The terms and words used in the following description and claims are not limited to the bibliographical meanings, but, are merely used by the inventor to enable a clear and consistent understanding of the disclosure. Accordingly, it should be apparent to those skilled in the art that the following description of various embodiments of the disclosure is provided for illustration purpose only and not for the purpose of limiting the disclosure as defined by the appended claims and their equivalents.

It is to be understood that the singular forms “a,” “an,” and “the” include plural referents unless the context clearly dictates otherwise. Thus, for example, reference to “a component surface” includes reference to one or more of such surfaces.

For the same reason, in the accompanying drawings, some elements may be exaggerated, omitted, or schematically illustrated. Further, the size of each element does not completely reflect the actual size. In the drawings, identical or corresponding elements are provided with identical reference numerals.

The advantages and features of the disclosure and ways to achieve them will be apparent by making reference to embodiments as described below in conjunction with the accompanying drawings. However, the disclosure is not limited to the embodiments set forth below, but may be implemented in various different forms. The following embodiments are provided only to completely disclose the disclosure and inform those skilled in the art of the scope of the disclosure, and the disclosure is defined only by the scope of the appended claims. Throughout the specification, the same or like reference numerals designate the same or like elements. Further, in describing the disclosure, a detailed description of known functions or configurations incorporated herein will be omitted when it is determined that the description may make the subject matter of the disclosure unnecessarily unclear. The terms which will be described below are terms defined based on the functions in the disclosure, and may be different according to users, intentions of the users, or customs. Therefore, the definitions of the terms should be made based on the contents throughout the specification.
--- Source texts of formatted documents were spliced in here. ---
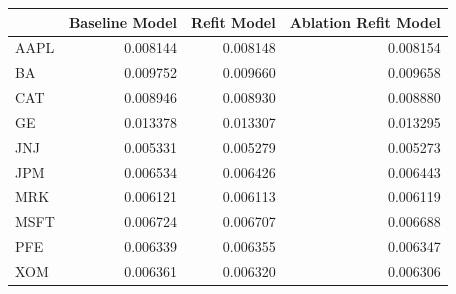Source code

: \begin{tabular}{lrrr}
\toprule
 & Baseline Model & Refit Model & Ablation Refit Model \\
\midrule
AAPL & 0.008144 & 0.008148 & 0.008154 \\
BA & 0.009752 & 0.009660 & 0.009658 \\
CAT & 0.008946 & 0.008930 & 0.008880 \\
GE & 0.013378 & 0.013307 & 0.013295 \\
JNJ & 0.005331 & 0.005279 & 0.005273 \\
JPM & 0.006534 & 0.006426 & 0.006443 \\
MRK & 0.006121 & 0.006113 & 0.006119 \\
MSFT & 0.006724 & 0.006707 & 0.006688 \\
PFE & 0.006339 & 0.006355 & 0.006347 \\
XOM & 0.006361 & 0.006320 & 0.006306 \\
\bottomrule
\end{tabular}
Herein, it will be understood that each block of the flowchart illustrations, and combinations of blocks in the flowchart illustrations, can be implemented by computer program instructions. These computer program instructions can be provided to a processor of a general-purpose computer, special purpose computer, or other programmable data processing apparatus to produce a machine, such that the instructions, which execute via the processor of the computer or other programmable data processing apparatus, create means for implementing the functions specified in the flowchart block or blocks. These computer program instructions may also be stored in a computer usable or computer-readable memory that can direct a computer or other programmable data processing apparatus to function in a particular manner, such that the instructions stored in the computer usable or computer-readable memory produce an article of manufacture including instruction means that implement the function specified in the flowchart block or blocks.

The computer program instructions may also be loaded onto a computer or other programmable data processing apparatus to cause a series of operational steps to be performed on the computer or other programmable apparatus to produce a computer implemented process such that the instructions that execute on the computer or other programmable apparatus provide steps for implementing the functions specified in the flowchart block or blocks.

Further, each block of the flowchart illustrations may represent a module, segment, or portion of code, which includes one or more executable instructions for implementing the specified logical function(s). It should also be noted that in some alternative implementations, the functions noted in the blocks may occur out of the order. For example, two blocks shown in succession may in fact be executed substantially concurrently or the blocks may sometimes be executed in the reverse order, depending upon the functionality involved.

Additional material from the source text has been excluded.